## Centrality measures

Centrality measures can be used to predict (positive or negative) outcomes for a node.
Your task in this week’s assignment is to identify an interesting set of network data that is available on the web
(either through web scraping or web APIs) that could be used for analyzing and comparing centrality measures across nodes.

As an additional constraint, there should be at least one categorical variable available for each node
(such as “Male” or “Female”; “Republican”, “Democrat,” or “Undecided”, etc.)

In addition to identifying your data source, you should create a high level plan that describes how you would load the data for analysis,
and describe a hypothetical outcome that could be predicted from comparing degree centrality across categorical groups.
For this week’s assignment, you are not required to actually load or analyze the data.  Please see also Project 1 below.
You may work in a small group on the assignment.   You should post your document to GitHub by end of day on Sunday.

### Required Packages

In [2]:
import yfinance as yf
import pandas as pd
import networkx as nx
import matplotlib.pyplot as plt
import plotly.express as px
from scipy import stats
from networkx import algorithms

## Data (subset)
**Dow Jones Industrial Average Equity Index**

We begin by scrapping the data from Dow Jones using the Yahoo Finance API
We proceed to create a ticker object that allows access to the Dow Jones  Companies
To begin our analysis we start with only apple and MSFT to have a sense of the data

In [3]:
# scraping company tickers and info
tickers_df = pd.read_html('https://en.wikipedia.org/wiki/Dow_Jones_Industrial_Average')[1]
tickers_df.head(5)

Unnamed: 0,Company,Exchange,Symbol,Industry,Date added,Notes,Index weighting
0,3M,NYSE,MMM,Conglomerate,1976-08-09,As Minnesota Mining and Manufacturing,3.02%
1,American Express,NYSE,AXP,Financial services,1982-08-30,,3.60%
2,Amgen,NASDAQ,AMGN,Biopharmaceutical,2020-08-31,,4.48%
3,Apple,NASDAQ,AAPL,Information technology,2015-03-19,,3.25%
4,Boeing,NYSE,BA,Aerospace and defense,1987-03-12,,3.96%


In [4]:
# converting index weighting to numeric
tickers_df['Index weighting'] = tickers_df['Index weighting'].str.replace('%','')
tickers_df['Index weighting'] = pd.to_numeric(tickers_df['Index weighting'])
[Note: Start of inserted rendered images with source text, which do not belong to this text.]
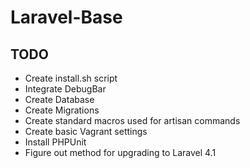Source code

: # Laravel-Base

## TODO
* Create install.sh script
* Integrate DebugBar
* Create Database
* Create Migrations
* Create standard macros used for artisan commands
* Create basic Vagrant settings
* Install PHPUnit
* Figure out method for upgrading to Laravel 4.1
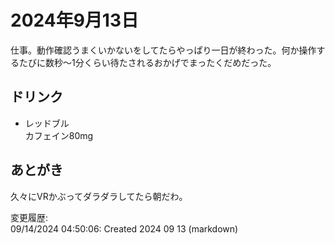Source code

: # 2024年9月13日

仕事。動作確認うまくいかないをしてたらやっぱり一日が終わった。何か操作するたびに数秒～1分くらい待たされるおかげでまったくだめだった。

## ドリンク

- レッドブル  
カフェイン80mg

## あとがき

久々にVRかぶってダラダラしてたら朝だわ。

変更履歴:  
09/14/2024 04:50:06: Created 2024 09 13 (markdown)  
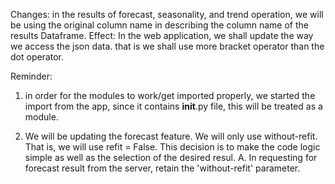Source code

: Changes:
in the results of forecast, seasonality, and trend
operation, we will be using the original column name in describing the column name of the results Dataframe.
Effect:
In the web application, we shall update the way we access the json data. that is we shall use more bracket operator than the dot operator.



Reminder:
1. in order for the modules to work/get imported properly, we started the import from the app, since it contains **init**.py file, this will be treated as a module.

2. We will be updating the forecast feature. We will only use without-refit. That is, 
we will use refit = False. This decision is to make the code logic simple as well as the selection 
of the desired resul. 
    A. In requesting for forecast result from the server, retain the 'without-refit' parameter. 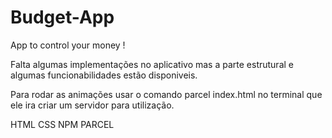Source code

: # Budget-App
App to control your money ! 

Falta algumas implementações no aplicativo mas a parte estrutural e algumas funcionabilidades estão disponiveis. 

Para rodar as animações usar o comando parcel index.html no terminal que ele ira criar um servidor para utilização.

HTML CSS NPM PARCEL 

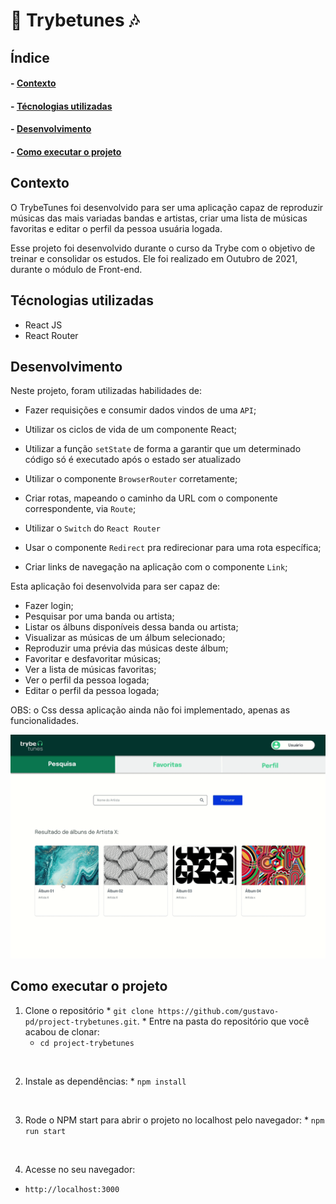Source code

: <h1>🎵 Trybetunes 🎶</h1>

<h2>Índice</h2>
<h4>- <a href="#context">Contexto</a></h4>
<h4>- <a href="#tecnologies">Técnologias utilizadas</a></h4>
<h4>- <a href="#development">Desenvolvimento</a></h4>
<h4>- <a href="#howtouse">Como executar o projeto</a></h4>

<h2 id="context">Contexto</h2>

<p>O TrybeTunes foi desenvolvido para ser uma aplicação capaz de reproduzir músicas das mais variadas bandas e artistas, criar uma lista de músicas favoritas e editar o perfil da pessoa usuária logada.</p>
<p>Esse projeto foi desenvolvido durante o curso da Trybe com o objetivo de treinar e consolidar os estudos. Ele foi realizado em Outubro de 2021, durante o módulo de Front-end.</p>

<h2 id="tecnologies">Técnologias utilizadas</h2>

<ul>
  <li>React JS</li>
  <li>React Router</li>
</ul>

<h2 id="development">Desenvolvimento</h2>

Neste projeto, foram utilizadas habilidades de:

  * Fazer requisições e consumir dados vindos de uma `API`;

  * Utilizar os ciclos de vida de um componente React;

  * Utilizar a função `setState` de forma a garantir que um determinado código só é executado após o estado ser atualizado
  
  * Utilizar o componente `BrowserRouter` corretamente;

  * Criar rotas, mapeando o caminho da URL com o componente correspondente, via `Route`;

  * Utilizar o `Switch` do `React Router`

  * Usar o componente `Redirect` pra redirecionar para uma rota específica;

  * Criar links de navegação na aplicação com o componente `Link`;

Esta aplicação foi desenvolvida para ser capaz de:

  - Fazer login;
  - Pesquisar por uma banda ou artista;
  - Listar os álbuns disponíveis dessa banda ou artista;
  - Visualizar as músicas de um álbum selecionado;
  - Reproduzir uma prévia das músicas deste álbum;
  - Favoritar e desfavoritar músicas;
  - Ver a lista de músicas favoritas;
  - Ver o perfil da pessoa logada;
  - Editar o perfil da pessoa logada;

OBS: o Css dessa aplicação ainda não foi implementado, apenas as funcionalidades.

<img src="./public/requisito7.gif" alt="Trybetunes Homepage">


<h2 id="howtouse">Como executar o projeto</h2>

  1. Clone o repositório
    * `git clone https://github.com/gustavo-pd/project-trybetunes.git`.
    * Entre na pasta do repositório que você acabou de clonar:
      * `cd project-trybetunes`
</br>

  2. Instale as dependências:
    * `npm install`
</br>

  3. Rode o NPM start para abrir o projeto no localhost pelo navegador:
    * `npm run start`
</br>

  4. Acesse no seu navegador:
  * `http://localhost:3000`
</br>
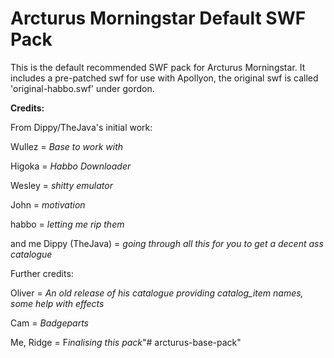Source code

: # Arcturus Morningstar Default SWF Pack

This is the default recommended SWF pack for Arcturus Morningstar. It includes a pre-patched swf for use with Apollyon, the original swf is called 'original-habbo.swf' under gordon.

**Credits:**

From Dippy/TheJava's initial work:

Wullez = *Base to work with*

Higoka = *Habbo Downloader*

Wesley = *shitty emulator*

John   = *motivation*

habbo  = *letting me rip them*

and me Dippy (TheJava) = *going through all this for you to get a decent ass catalogue*

Further credits:

Oliver = *An old release of his catalogue providing catalog_item names, some help with effects*

Cam    = *Badgeparts*

Me, Ridge = F*inalising this pack*"# arcturus-base-pack" 
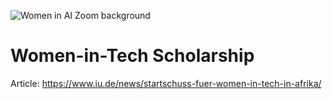 ![Women in AI Zoom background](https://user-images.githubusercontent.com/34491538/132363704-d7f2b20b-3f6f-427b-ac8c-63d399dced7c.png)
# Women-in-Tech Scholarship 

Article: https://www.iu.de/news/startschuss-fuer-women-in-tech-in-afrika/

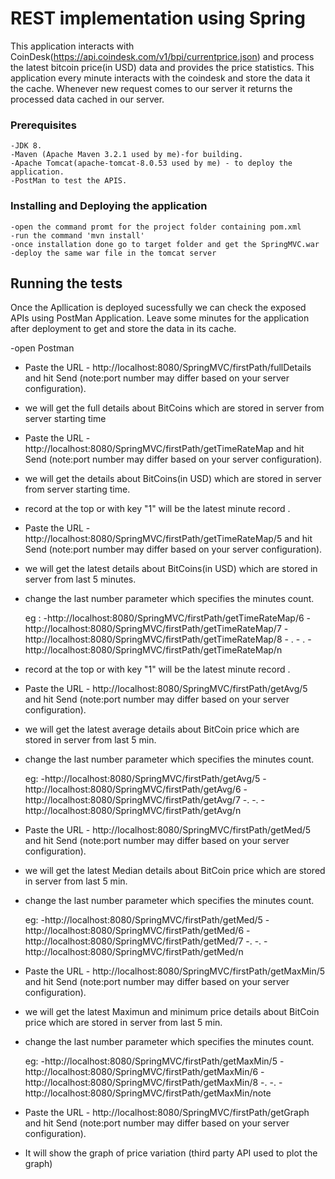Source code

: # REST implementation using Spring

This application interacts with CoinDesk(https://api.coindesk.com/v1/bpi/currentprice.json) and process the latest bitcoin price(in USD) data and provides the price statistics.
This application every minute interacts with the coindesk and store the data it the cache. Whenever new request comes to our server it returns the processed data cached in our server.  


### Prerequisites

	-JDK 8.
	-Maven (Apache Maven 3.2.1 used by me)-for building.
	-Apache Tomcat(apache-tomcat-8.0.53 used by me) - to deploy the application.
	-PostMan to test the APIS.

### Installing and Deploying the application

	-open the command promt for the project folder containing pom.xml
	-run the command 'mvn install'
	-once installation done go to target folder and get the SpringMVC.war
	-deploy the same war file in the tomcat server


## Running the tests

Once the Apllication is deployed sucessfully we can check the exposed APIs using PostMan Application. 
Leave some minutes for the application after deployment to get and store the data in its cache. 


-open Postman

- Paste the URL -  http://localhost:8080/SpringMVC/firstPath/fullDetails and hit Send (note:port number may differ based on your server configuration).
- we will get the full details about BitCoins which are stored in server from server starting time
 
 
- Paste the URL - http://localhost:8080/SpringMVC/firstPath/getTimeRateMap and hit Send (note:port number may differ based on your server configuration).
- we will get the  details about BitCoins(in USD) which are stored in server from server starting time. 
- record at the top or with key "1" will be the latest minute record .


- Paste the URL - http://localhost:8080/SpringMVC/firstPath/getTimeRateMap/5 and hit Send (note:port number may differ based on your server configuration).
- we will get the latest details about BitCoins(in USD) which are stored in server from last 5 minutes.
- change the last number parameter which specifies the minutes count.
 
	eg : 
		 -http://localhost:8080/SpringMVC/firstPath/getTimeRateMap/6
		 -http://localhost:8080/SpringMVC/firstPath/getTimeRateMap/7
		 -http://localhost:8080/SpringMVC/firstPath/getTimeRateMap/8
		 - .
		 - .
		 -http://localhost:8080/SpringMVC/firstPath/getTimeRateMap/n
	
- record at the top or with key "1" will be the latest minute record .
 
- Paste the URL -  http://localhost:8080/SpringMVC/firstPath/getAvg/5 and hit Send (note:port number may differ based on your server configuration).
- we will get the latest average details about BitCoin price which are stored in server from last 5 min.
- change the last number parameter which specifies the minutes count.
	
	eg:
	  -http://localhost:8080/SpringMVC/firstPath/getAvg/5 
	  -http://localhost:8080/SpringMVC/firstPath/getAvg/6 
	  -http://localhost:8080/SpringMVC/firstPath/getAvg/7
		-.
		-.
	-http://localhost:8080/SpringMVC/firstPath/getAvg/n
	
	
- Paste the URL -  http://localhost:8080/SpringMVC/firstPath/getMed/5 and hit Send (note:port number may differ based on your server configuration).
- we will get the latest Median details about BitCoin price which are stored in server from last 5 min.
- change the last number parameter which specifies the minutes count.
	
	eg:
	  -http://localhost:8080/SpringMVC/firstPath/getMed/5 
	  -http://localhost:8080/SpringMVC/firstPath/getMed/6 
	  -http://localhost:8080/SpringMVC/firstPath/getMed/7
		-.
		-.
	-http://localhost:8080/SpringMVC/firstPath/getMed/n
	

- Paste the URL -  http://localhost:8080/SpringMVC/firstPath/getMaxMin/5 and hit Send (note:port number may differ based on your server configuration).
- we will get the latest Maximun and minimum price details about BitCoin price which are stored in server from last 5 min.
- change the last number parameter which specifies the minutes count.
	
	eg:
	 -http://localhost:8080/SpringMVC/firstPath/getMaxMin/5 
	 -http://localhost:8080/SpringMVC/firstPath/getMaxMin/6
	 -http://localhost:8080/SpringMVC/firstPath/getMaxMin/8 
		-.
		-.
	-http://localhost:8080/SpringMVC/firstPath/getMaxMin/note

- Paste the URL -  http://localhost:8080/SpringMVC/firstPath/getGraph  and hit Send (note:port number may differ based on your server configuration).
- It will show the graph of price variation (third party API used to plot the graph)



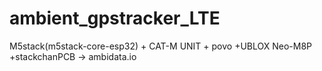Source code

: # ambient_gpstracker_LTE
 M5stack(m5stack-core-esp32) + CAT-M UNIT + povo +UBLOX Neo-M8P +stackchanPCB -> ambidata.io


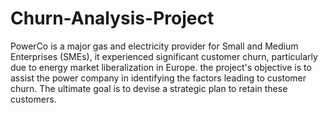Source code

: # Churn-Analysis-Project
PowerCo is a major gas and electricity provider for Small and Medium Enterprises (SMEs), it experienced significant customer churn, particularly due to energy market liberalization in Europe.
the project's objective is to assist the power company in identifying the factors leading to customer churn. The ultimate goal is to devise a strategic plan to retain these customers.
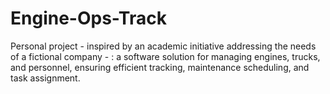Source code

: # Engine-Ops-Track
Personal project - inspired by an academic initiative addressing the needs of a fictional company - : a software solution for managing engines, trucks, and personnel, ensuring efficient tracking, maintenance scheduling, and task assignment.
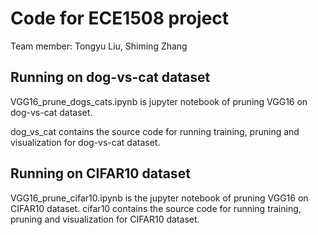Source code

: # Code for ECE1508 project
Team member: Tongyu Liu, Shiming Zhang

## Running on dog-vs-cat dataset
VGG16_prune_dogs_cats.ipynb is jupyter notebook of pruning VGG16 on dog-vs-cat dataset. 

dog_vs_cat contains the source code for running training, pruning and visualization for dog-vs-cat dataset.

## Running on CIFAR10 dataset
VGG16_prune_cifar10.ipynb is the jupyter notebook of pruning VGG16 on CIFAR10 dataset.
cifar10 contains the source code for running training, pruning and visualization for CIFAR10 dataset.
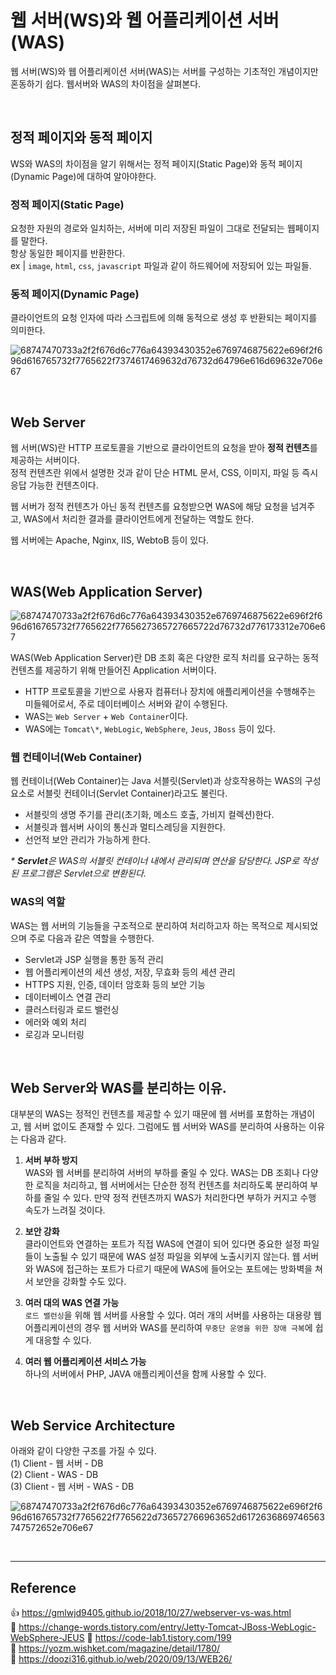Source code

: # 웹 서버(WS)와 웹 어플리케이션 서버(WAS)

웹 서버(WS)와 웹 어플리케이션 서버(WAS)는 서버를 구성하는 기초적인 개념이지만 혼동하기 쉽다. 웹서버와 WAS의 차이점을 살펴본다.

<br/>

## 정적 페이지와 동적 페이지

WS와 WAS의 차이점을 알기 위해서는 정적 페이지(Static Page)와 동적 페이지(Dynamic Page)에 대하여 알아야한다.

### 정적 페이지(Static Page)

요청한 자원의 경로와 일치하는, 서버에 미리 저장된 파일이 그대로 전달되는 웹페이지를 말한다.  
항상 동일한 페이지를 반환한다.  
ex | `image`, `html`, `css`, `javascript` 파일과 같이 하드웨어에 저장되어 있는 파일들.

### 동적 페이지(Dynamic Page)

클라이언트의 요청 인자에 따라 스크립트에 의해 동적으로 생성 후 반환되는 페이지를 의미한다.

![68747470733a2f2f676d6c776a64393430352e6769746875622e696f2f696d616765732f7765622f7374617469632d76732d64796e616d69632e706e67](https://user-images.githubusercontent.com/66757141/207196961-3209cb84-7a12-455f-b496-3dae343526e6.png)

<br/>

## Web Server

웹 서버(WS)란 HTTP 프로토콜을 기반으로 클라이언트의 요청을 받아 **정적 컨텐츠**를 제공하는 서버이다.  
정적 컨텐츠란 위에서 설명한 것과 같이 단순 HTML 문서, CSS, 이미지, 파일 등 즉시 응답 가능한 컨텐츠이다.

웹 서버가 정적 컨텐츠가 아닌 동적 컨텐츠를 요청받으면 WAS에 해당 요청을 넘겨주고, WAS에서 처리한 결과를 클라이언트에게 전달하는 역할도 한다.

웹 서버에는 Apache, Nginx, IIS, WebtoB 등이 있다.

<br/>

## WAS(Web Application Server)

![68747470733a2f2f676d6c776a64393430352e6769746875622e696f2f696d616765732f7765622f7765627365727665722d76732d776173312e706e67](https://user-images.githubusercontent.com/66757141/207196948-32b1f31c-1ccc-4a54-a375-6690f49657a9.png)

WAS(Web Application Server)란 DB 조회 혹은 다양한 로직 처리를 요구하는 동적 컨텐츠를 제공하기 위해 만들어진 Application 서버이다.

- HTTP 프로토콜을 기반으로 사용자 컴퓨터나 장치에 애플리케이션을 수행해주는 미들웨어로서, 주로 데이터베이스 서버와 같이 수행된다.
- WAS는 `Web Server` + `Web Container`이다.
- WAS에는 `Tomcat\*`, `WebLogic`, `WebSphere`, `Jeus`, `JBoss` 등이 있다.

### 웹 컨테이너(Web Container)

웹 컨테이너(Web Container)는 Java 서블릿(Servlet)과 상호작용하는 WAS의 구성요소로 서블릿 컨테이너(Servlet Container)라고도 불린다.

- 서블릿의 생명 주기를 관리(초기화, 메소드 호출, 가비지 컬렉션)한다.
- 서블릿과 웹서버 사이의 통신과 멀티스레딩을 지원한다.
- 선언적 보안 관리가 가능하게 한다.

_\* **Servlet**은 WAS의 서블릿 컨테이너 내에서 관리되며 연산을 담당한다. JSP로 작성된 프로그램은 Servlet으로 변환된다._

### WAS의 역할

WAS는 웹 서버의 기능들을 구조적으로 분리하여 처리하고자 하는 목적으로 제시되었으며 주로 다음과 같은 역할을 수행한다.

- Servlet과 JSP 실행을 통한 동적 관리
- 웹 어플리케이션의 세션 생성, 저장, 무효화 등의 세션 관리
- HTTPS 지원, 인증, 데이터 암호화 등의 보안 기능
- 데이터베이스 연결 관리
- 클러스터링과 로드 밸런싱
- 에러와 예외 처리
- 로깅과 모니터링

<br/>

## Web Server와 WAS를 분리하는 이유.

대부분의 WAS는 정적인 컨텐츠를 제공할 수 있기 때문에 웹 서버를 포함하는 개념이고, 웹 서버 없이도 존재할 수 있다. 그럼에도 웹 서버와 WAS를 분리하여 사용하는 이유는 다음과 같다.

1. **서버 부하 방지**  
   WAS와 웹 서버를 분리하여 서버의 부하를 줄일 수 있다. WAS는 DB 조회나 다양한 로직을 처리하고, 웹 서버에서는 단순한 정적 컨텐츠를 처리하도록 분리하여 부하를 줄일 수 있다. 만약 정적 컨텐츠까지 WAS가 처리한다면 부하가 커지고 수행 속도가 느려질 것이다.

2. **보안 강화**  
   클라이언트와 연결하는 포트가 직접 WAS에 연결이 되어 있다면 중요한 설정 파일들이 노출될 수 있기 때문에 WAS 설정 파일을 외부에 노출시키지 않는다.
   웹 서버와 WAS에 접근하는 포트가 다르기 때문에 WAS에 들어오는 포트에는 방화벽을 쳐서 보안을 강화할 수도 있다.

3. **여러 대의 WAS 연결 가능**  
   `로드 밸런싱`을 위해 웹 서버를 사용할 수 있다. 여러 개의 서버를 사용하는 대용량 웹 어플리케이션의 경우 웹 서버와 WAS를 분리하여 `무중단 운영을 위한 장애 극복`에 쉽게 대응할 수 있다.

4. **여러 웹 어플리케이션 서비스 가능**  
   하나의 서버에서 PHP, JAVA 애플리케이션을 함께 사용할 수 있다.

<br/>

## Web Service Architecture

아래와 같이 다양한 구조를 가질 수 있다.  
(1) Client - 웹 서버 - DB  
(2) Client - WAS - DB  
(3) Client - 웹 서버 - WAS - DB

![68747470733a2f2f676d6c776a64393430352e6769746875622e696f2f696d616765732f7765622f7765622d736572766963652d6172636869746563747572652e706e67](https://user-images.githubusercontent.com/66757141/207196924-7ef2ded5-aa38-43a5-962a-fe0fbbdb288b.png)

<br/>

---

## Reference

👍 https://gmlwjd9405.github.io/2018/10/27/webserver-vs-was.html  
📄 https://change-words.tistory.com/entry/Jetty-Tomcat-JBoss-WebLogic-WebSphere-JEUS
📄 https://code-lab1.tistory.com/199  
📄 https://yozm.wishket.com/magazine/detail/1780/  
📄 https://doozi316.github.io/web/2020/09/13/WEB26/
# storing the symbols of the top 20 index weighting
top20 = tickers_df.nlargest(20,'Index weighting')
top20_list = list(top20['Symbol'])
top20_list

['UNH',
 'GS',
 'HD',
 'MSFT',
 'MCD',
 'AMGN',
 'V',
 'CRM',
 'BA',
 'CAT',
 'HON',
 'AXP',
 'AAPL',
 'TRV',
 'JNJ',
 'MMM',
 'PG',
 'JPM',
 'NKE',
 'DIS']

In [5]:
# create dictionary with the stored symbols as keys
top20_dict = dict.fromkeys(top20_list)

# loop through keys to create ticker class and store institutional holders df
for comp in top20_dict:
    ticker = yf.Ticker(comp)
    inst_hol = ticker.institutional_holders
    inst_hol['comp'] = comp
    top20_dict[comp] = inst_hol
    
# concatenate 20 dfs into 1    
institutional_holders = pd.concat(top20_dict.values(), ignore_index=True)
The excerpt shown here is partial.